----- Records supplied
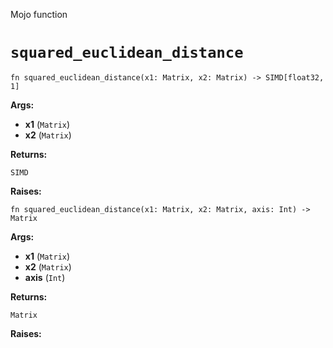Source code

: Mojo function

# `squared_euclidean_distance`

```mojo
fn squared_euclidean_distance(x1: Matrix, x2: Matrix) -> SIMD[float32, 1]
```

**Args:**

- **x1** (`Matrix`)
- **x2** (`Matrix`)

**Returns:**

`SIMD`

**Raises:**

```mojo
fn squared_euclidean_distance(x1: Matrix, x2: Matrix, axis: Int) -> Matrix
```

**Args:**

- **x1** (`Matrix`)
- **x2** (`Matrix`)
- **axis** (`Int`)

**Returns:**

`Matrix`

**Raises:**

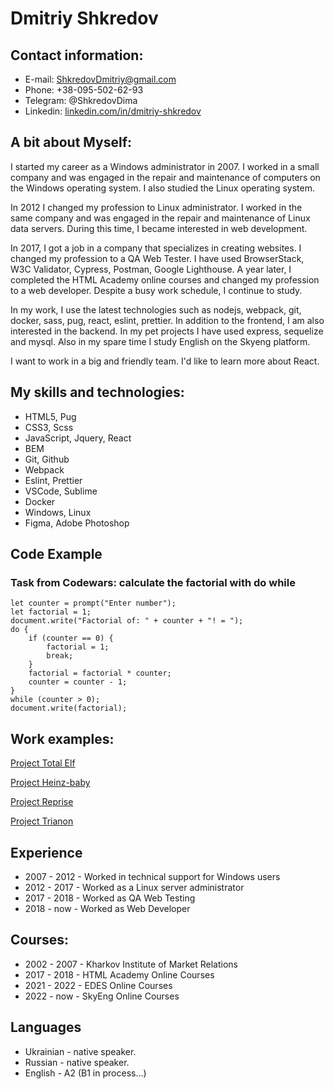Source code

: # Dmitriy Shkredov

## Contact information:

- E-mail: ShkredovDmitriy@gmail.com
- Phone: +38-095-502-62-93
- Telegram: @ShkredovDima
- Linkedin: [linkedin.com/in/dmitriy-shkredov](https://linkedin.com/in/dmitriy-shkredov)

## A bit about Myself:

I started my career as a Windows administrator in 2007. I worked in a small company and was engaged in the repair and maintenance of computers on the Windows operating system.
I also studied the Linux operating system.

In 2012 I changed my profession to Linux administrator. I worked in the same company and was engaged in the repair and maintenance of Linux data servers. During this time, I became interested in web development.

In 2017, I got a job in a company that specializes in creating websites. I changed my profession to a QA Web Tester. I have used BrowserStack, W3C Validator, Cypress, Postman, Google Lighthouse. A year later, I completed the HTML Academy online courses and changed my profession to a web developer. Despite a busy work schedule, I continue to study.

In my work, I use the latest technologies such as nodejs, webpack, git, docker, sass, pug, react, eslint, prettier. In addition to the frontend, I am also interested in the backend. In my pet projects I have used express, sequelize and mysql. Also in my spare time I study English on the Skyeng platform.

I want to work in a big and friendly team. I'd like to learn more about React.

## My skills and technologies:

- HTML5, Pug
- CSS3, Scss
- JavaScript, Jquery, React
- BEM
- Git, Github
- Webpack
- Eslint, Prettier
- VSCode, Sublime
- Docker
- Windows, Linux
- Figma, Adobe Photoshop

## Code Example

### Task from Codewars: сalculate the factorial with do while

```
let counter = prompt("Enter number");
let factorial = 1;
document.write("Factorial of: " + counter + "! = ");
do {
    if (counter == 0) {
        factorial = 1;
        break;
    }
    factorial = factorial * counter;
    counter = counter - 1;
}
while (counter > 0);
document.write(factorial);

```

## Work examples:

[Project Total Elf](https://promo.elf-lub.ru/)

[Project Heinz-baby](https://heinz-baby.ru/)

[Project Reprise](http://reprisedigital.ru/)

[Project Trianon](https://dialogue-trianon.ru/)

## Experience

- 2007 - 2012 - Worked in technical support for Windows users
- 2012 - 2017 - Worked as a Linux server administrator
- 2017 - 2018 - Worked as QA Web Testing
- 2018 - now - Worked as Web Developer

## Courses:

- 2002 - 2007 - Kharkov Institute of Market Relations
- 2017 - 2018 - HTML Academy Online Courses
- 2021 - 2022 - EDES Online Courses
- 2022 - now - SkyEng Online Courses

## Languages

- Ukrainian - native speaker.
- Russian - native speaker.
- English - A2 (B1 in process…)
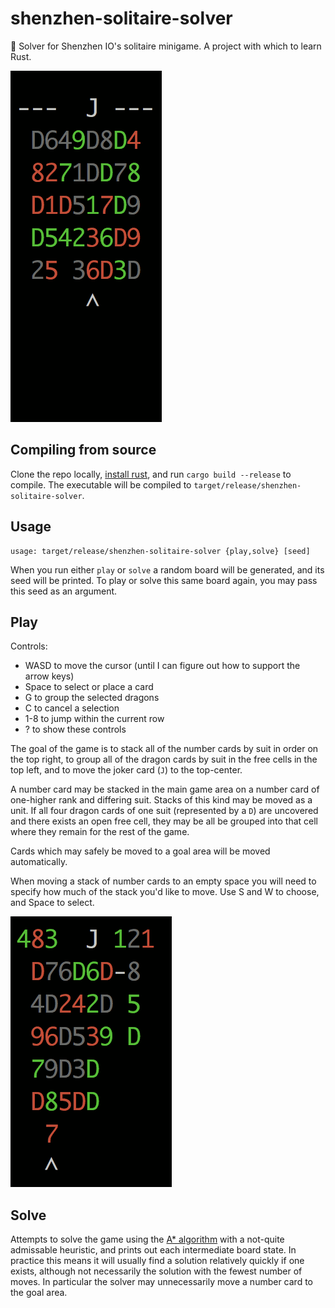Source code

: # shenzhen-solitaire-solver
:dragon_face: Solver for Shenzhen IO's solitaire minigame. A project with which to learn Rust.

![game](media/game.gif)

## Compiling from source
Clone the repo locally, [install rust](https://www.rust-lang.org/en-US/install.html?), and run
`cargo build --release` to compile. The executable will be compiled to
`target/release/shenzhen-solitaire-solver`.

## Usage
```
usage: target/release/shenzhen-solitaire-solver {play,solve} [seed]
```
When you run either `play` or `solve` a random board will be generated, and its seed will be
printed. To play or solve this same board again, you may pass this seed as an argument.

## Play

Controls:

- WASD to move the cursor (until I can figure out how to support the arrow keys)
- Space to select or place a card
- G to group the selected dragons
- C to cancel a selection
- 1-8 to jump within the current row
- ? to show these controls

The goal of the game is to stack all of the number cards by suit in order on the top right, to
group all of the dragon cards by suit in the free cells in the top left, and to move the joker card
(`J`) to the top-center.

A number card may be stacked in the main game area on a number card of one-higher rank and
differing suit. Stacks of this kind may be moved as a unit. If all four dragon cards of one suit
(represented by a `D`) are uncovered and there exists an open free cell, they may be all be grouped
into that cell where they remain for the rest of the game.

Cards which may safely be moved to a goal area will be moved automatically.

When moving a stack of number cards to an empty space you will need to specify how much of the
stack you'd like to move. Use S and W to choose, and Space to select.

![example](media/stack.gif)

## Solve

Attempts to solve the game using the [A* algorithm](https://en.wikipedia.org/wiki/A*_search_algorithm) with a not-quite admissable heuristic, and
prints out each intermediate board state. In practice this means it will usually find a solution
relatively quickly if one exists, although not necessarily the solution with the fewest number of
moves. In particular the solver may unnecessarily move a number card to the goal area.

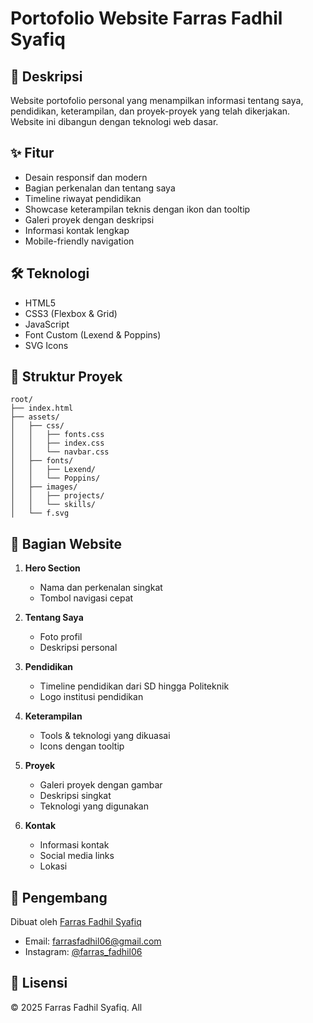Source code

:# Portofolio Website Farras Fadhil Syafiq

## 📝 Deskripsi
Website portofolio personal yang menampilkan informasi tentang saya, pendidikan, keterampilan, dan proyek-proyek yang telah dikerjakan. Website ini dibangun dengan teknologi web dasar.

## ✨ Fitur
- Desain responsif dan modern
- Bagian perkenalan dan tentang saya  
- Timeline riwayat pendidikan
- Showcase keterampilan teknis dengan ikon dan tooltip
- Galeri proyek dengan deskripsi
- Informasi kontak lengkap
- Mobile-friendly navigation

## 🛠️ Teknologi
- HTML5
- CSS3 (Flexbox & Grid)
- JavaScript
- Font Custom (Lexend & Poppins)
- SVG Icons

## 📁 Struktur Proyek
```
root/
├── index.html
├── assets/
│   ├── css/
│   │   ├── fonts.css
│   │   ├── index.css 
│   │   └── navbar.css
│   ├── fonts/
│   │   ├── Lexend/
│   │   └── Poppins/
│   ├── images/
│   │   ├── projects/
│   │   └── skills/
│   └── f.svg
```

## 📑 Bagian Website
1. **Hero Section**
   - Nama dan perkenalan singkat
   - Tombol navigasi cepat

2. **Tentang Saya**
   - Foto profil
   - Deskripsi personal
   
3. **Pendidikan**
   - Timeline pendidikan dari SD hingga Politeknik
   - Logo institusi pendidikan

4. **Keterampilan**
   - Tools & teknologi yang dikuasai
   - Icons dengan tooltip

5. **Proyek**
   - Galeri proyek dengan gambar
   - Deskripsi singkat
   - Teknologi yang digunakan

6. **Kontak**
   - Informasi kontak
   - Social media links
   - Lokasi

## 👤 Pengembang
Dibuat oleh [Farras Fadhil Syafiq](https://farrasfadhils.my.id)
- Email: farrasfadhil06@gmail.com
- Instagram: [@farras_fadhil06](https://instagram.com/farras_fadhil06)

## 📄 Lisensi
© 2025 Farras Fadhil Syafiq. All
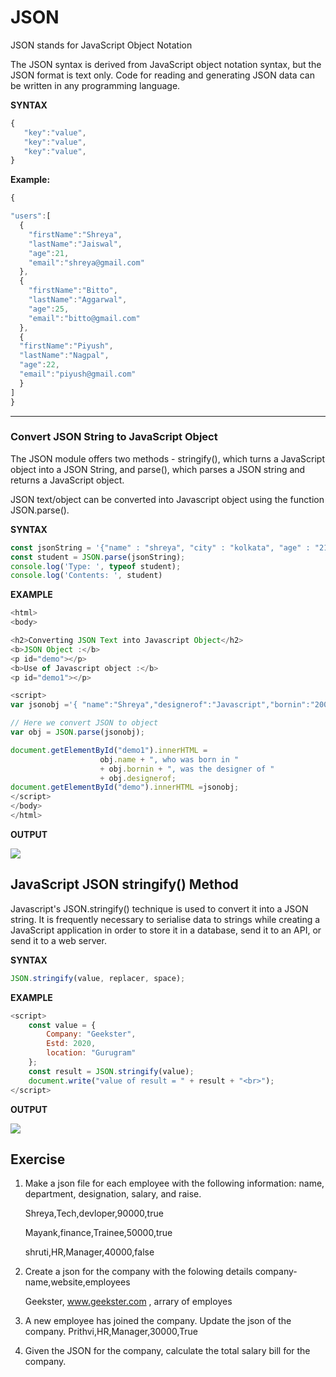 # JSON  


JSON stands for JavaScript Object Notation

 The JSON syntax is derived from JavaScript object notation syntax, but the JSON format is text only. Code for reading and generating JSON data can be written in any programming language.
 
 **SYNTAX**
 
 ```js
 {
    "key":"value",
    "key":"value",
    "key":"value",
}
```

 **Example:**

```js
{

"users":[
  {
    "firstName":"Shreya",
    "lastName":"Jaiswal",
    "age":21,
    "email":"shreya@gmail.com"
  },
  {
    "firstName":"Bitto",
    "lastName":"Aggarwal",
    "age":25,
    "email":"bitto@gmail.com"
  },
  {
  "firstName":"Piyush",
  "lastName":"Nagpal",
  "age":22,
  "email":"piyush@gmail.com"
  }
]
}
```
<hr>

### Convert JSON String to JavaScript Object

The JSON module offers two methods - stringify(), which turns a JavaScript object into a JSON String, and parse(), which parses a JSON string and returns a JavaScript object.

JSON text/object can be converted into Javascript object using the function JSON.parse().

**SYNTAX**

```js
const jsonString = '{"name" : "shreya", "city" : "kolkata", "age" : "21"}';
const student = JSON.parse(jsonString);
console.log('Type: ', typeof student);
console.log('Contents: ', student)
```
**EXAMPLE**

```js
<html>
<body>

<h2>Converting JSON Text into Javascript Object</h2>
<b>JSON Object :</b>
<p id="demo"></p>
<b>Use of Javascript object :</b>
<p id="demo1"></p>

<script>
var jsonobj ='{ "name":"Shreya","designerof":"Javascript","bornin":"2001" }';

// Here we convert JSON to object
var obj = JSON.parse(jsonobj);

document.getElementById("demo1").innerHTML =
					obj.name + ", who was born in "
					+ obj.bornin + ", was the designer of "
					+ obj.designerof;
document.getElementById("demo").innerHTML =jsonobj;
</script>
</body>
</html>
```

**OUTPUT**

![](./image/json1)

## JavaScript JSON stringify() Method

Javascript's JSON.stringify() technique is used to convert it into a JSON string. It is frequently necessary to serialise data to strings while creating a JavaScript application in order to store it in a database, send it to an API, or send it to a web server.

**SYNTAX**

```js
JSON.stringify(value, replacer, space);
```

**EXAMPLE**

```js
<script>
	const value = {
		Company: "Geekster",
		Estd: 2020,
		location: "Gurugram"
	};
	const result = JSON.stringify(value);
	document.write("value of result = " + result + "<br>");
</script>
```

**OUTPUT**

![](./image/json2)

## Exercise

1. Make a json file for each employee with the following information: name, department, designation, salary, and raise.

   Shreya,Tech,devloper,90000,true
  
   Mayank,finance,Trainee,50000,true
  
   shruti,HR,Manager,40000,false

2. Create a json for the company with the folowing details
   company-name,website,employees 

    Geekster, www.geekster.com , arrary of employes

3. A new employee has joined the company. Update the json of the company.
   Prithvi,HR,Manager,30000,True

4. Given the JSON for the company, calculate the total salary bill for the company.

<!-- 5. Given salaries of employees have to be revised. for an employee, if the raise is true, the salary is increased by 10%. Given the JSON for the company update the salary for each employee and set the raise to false after updating. -->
----------
Would you copy, unchanged, the stretch of the records above that begins at the line containing "company-name,website,employees" and ends at the line containing "4. Given the", and only that?

» Written response:
   company-name,website,employees 

    Geekster, www.geekster.com , arrary of employes

3. A new employee has joined the company. Update the json of the company.
   Prithvi,HR,Manager,30000,True

4. Given the JSON for the company, calculate the total salary bill for the company.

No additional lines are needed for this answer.